This is the new order of Kansas University athletics. No more business as usual.
Lew Perkins, the reigning athletic director, has yet to utter the famous words “It’s nothing personal, it’s strictly business,” but perhaps only because the expression has become such a cliche.
Not that Perkins is snatching baby bottles out of cribs, sucking pennies out of wishing wells or searching for coins under sofa cushions, but he has stepped on the toes of countless KU retirees.
Over the years, many KU professors and staffers have been rewarded for their long years of service on Mount Oread with a golden parachute that has included free tickets and parking spaces for football and men’s basketball games.
All those retirees received a letter not too long ago stating, in effect, that each would have the opportunity to purchase those tickets and be included in next season’s priority points program. At the same time, each received a bill for their football and men’s basketball parking spaces. To facilitate payment, a postage-paid envelope was included.
I have no difficulty conjuring an image of that letter and the postage-paid envelope being ripped to shreds and tossed into the nearest wastebasket. How would you feel?
Most of the retirees — and they include such notables as former longtime coaches and administrators Don Fambrough, Bob Timmons, Floyd Temple and Jerry Waugh — are naturally reluctant to talk about the letter. Whatever they would say would make them sound ungrateful for receiving something others have to pay for.
Still, you have to wonder why the recipients of these highly coveted golden parachutes wouldn’t be grandfathered in. They paid their dues, they were rewarded and now they’re being told the reward has expired like a magazine subscription.
On the flip side, many of these retirees receive three or four tickets to football and men’s basketball games. Do they really need that many seats? Wouldn’t two suffice? Or just one? In most cases, yes. I know of one retiree who received the letter and, after the inevitable initial indignation, came to the realization he didn’t really need four tickets, but believed he was entitled to two.
At the same time, even if that retiree receives two free tickets a year, it’s inevitable those seats — in Allen Fieldhouse, anyway — will be located somewhere near the top and probably in either the south or north ends because they won’t survive the priority points system challenge scheduled to go into effect in 2004-2005.

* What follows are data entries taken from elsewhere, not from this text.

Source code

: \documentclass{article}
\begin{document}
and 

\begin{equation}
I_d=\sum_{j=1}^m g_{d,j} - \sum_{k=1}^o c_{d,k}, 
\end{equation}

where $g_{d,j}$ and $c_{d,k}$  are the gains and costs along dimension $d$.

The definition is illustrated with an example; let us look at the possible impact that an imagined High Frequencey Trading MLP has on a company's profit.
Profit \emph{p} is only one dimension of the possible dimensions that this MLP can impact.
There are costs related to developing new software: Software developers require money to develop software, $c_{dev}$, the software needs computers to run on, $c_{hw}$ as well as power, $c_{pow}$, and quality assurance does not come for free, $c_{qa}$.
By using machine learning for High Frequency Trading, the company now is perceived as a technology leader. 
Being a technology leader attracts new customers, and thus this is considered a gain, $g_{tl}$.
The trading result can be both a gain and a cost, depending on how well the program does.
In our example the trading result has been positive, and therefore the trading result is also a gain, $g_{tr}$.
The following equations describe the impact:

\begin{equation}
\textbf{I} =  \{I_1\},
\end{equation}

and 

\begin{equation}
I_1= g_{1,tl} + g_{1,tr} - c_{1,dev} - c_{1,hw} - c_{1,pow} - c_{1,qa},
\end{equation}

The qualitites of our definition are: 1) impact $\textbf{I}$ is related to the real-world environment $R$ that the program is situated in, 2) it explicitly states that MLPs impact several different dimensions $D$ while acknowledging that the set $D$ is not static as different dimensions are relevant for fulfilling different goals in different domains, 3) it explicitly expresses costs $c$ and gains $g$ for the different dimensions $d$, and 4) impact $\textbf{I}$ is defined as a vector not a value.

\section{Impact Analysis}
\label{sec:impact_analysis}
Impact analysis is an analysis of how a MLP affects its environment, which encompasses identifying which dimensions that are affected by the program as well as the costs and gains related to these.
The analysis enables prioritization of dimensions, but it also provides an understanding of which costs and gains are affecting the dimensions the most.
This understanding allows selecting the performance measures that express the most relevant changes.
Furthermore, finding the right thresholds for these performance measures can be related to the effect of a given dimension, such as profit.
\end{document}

Seat location is less of an issue at Memorial Stadium, where there are more choice seats available and less of a demand.
What about the free parking? It goes without saying the retirees don’t want to give up those spaces because they’re mostly close-in. When you’re in your late 60s, 70s and sometimes 80s, the shorter the walk the better, particularly on a January or February night.
Should the retirees, most of them on fixed income, have to pay for that parking spot? Or should Kansas University stand by its unwritten word and continue to provide that perk?
In asking the retirees to pony up, Perkins is stressing the necessity to generate additional revenue to provide an optimal experience for the school’s student-athletes. Yet Perkins’ mandate rings hollow when the retirees see the new AD has surrounded himself with a cadre of aides earning salaries twice as high as some of them earned in their prime.
Until Perkins, the only KU athletic administrator earning a six-figure salary was the AD. Now at least three of Perkins aides have eclipsed that plateau — Larry Keating ($145,000), Jim Marchiony ($140,000) and Kelly Landry ($138,000). Perkins, as you know, is the highest-paid employee on the Lawrence campus at $400,000 a year.
You can’t blame the numerous retirees for harboring resentment over the matter-of-fact business-like approach adopted by the current administration. Yet it seems to me both sides can compromise. I don’t expect the retirees to have to go cold turkey, but I also think they need to realize no golden goose lays eggs forever.